Exercise objective: Collect every line of the records below that contains the word "free".

Stored data:
- Opening Delimiter -
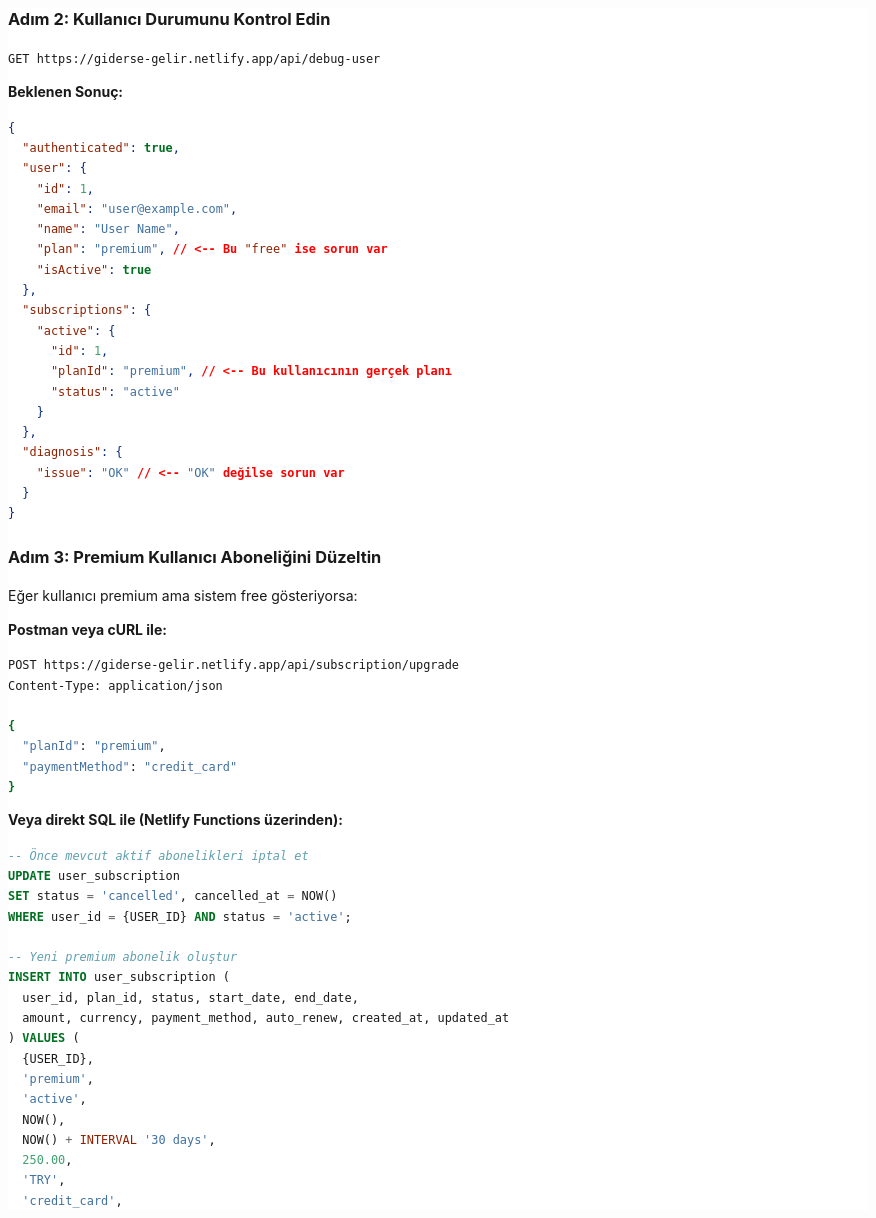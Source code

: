 ### Adım 2: Kullanıcı Durumunu Kontrol Edin

```bash
GET https://giderse-gelir.netlify.app/api/debug-user
```

**Beklenen Sonuç:**

```json
{
  "authenticated": true,
  "user": {
    "id": 1,
    "email": "user@example.com",
    "name": "User Name",
    "plan": "premium", // <-- Bu "free" ise sorun var
    "isActive": true
  },
  "subscriptions": {
    "active": {
      "id": 1,
      "planId": "premium", // <-- Bu kullanıcının gerçek planı
      "status": "active"
    }
  },
  "diagnosis": {
    "issue": "OK" // <-- "OK" değilse sorun var
  }
}
```

### Adım 3: Premium Kullanıcı Aboneliğini Düzeltin

Eğer kullanıcı premium ama sistem free gösteriyorsa:

**Postman veya cURL ile:**

```bash
POST https://giderse-gelir.netlify.app/api/subscription/upgrade
Content-Type: application/json

{
  "planId": "premium",
  "paymentMethod": "credit_card"
}
```

**Veya direkt SQL ile (Netlify Functions üzerinden):**

```sql
-- Önce mevcut aktif abonelikleri iptal et
UPDATE user_subscription
SET status = 'cancelled', cancelled_at = NOW()
WHERE user_id = {USER_ID} AND status = 'active';

-- Yeni premium abonelik oluştur
INSERT INTO user_subscription (
  user_id, plan_id, status, start_date, end_date,
  amount, currency, payment_method, auto_renew, created_at, updated_at
) VALUES (
  {USER_ID},
  'premium',
  'active',
  NOW(),
  NOW() + INTERVAL '30 days',
  250.00,
  'TRY',
  'credit_card',
```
- Closing Delimiter -
Output for this exercise:
    "plan": "premium", // <-- Bu "free" ise sorun var
Eğer kullanıcı premium ama sistem free gösteriyorsa:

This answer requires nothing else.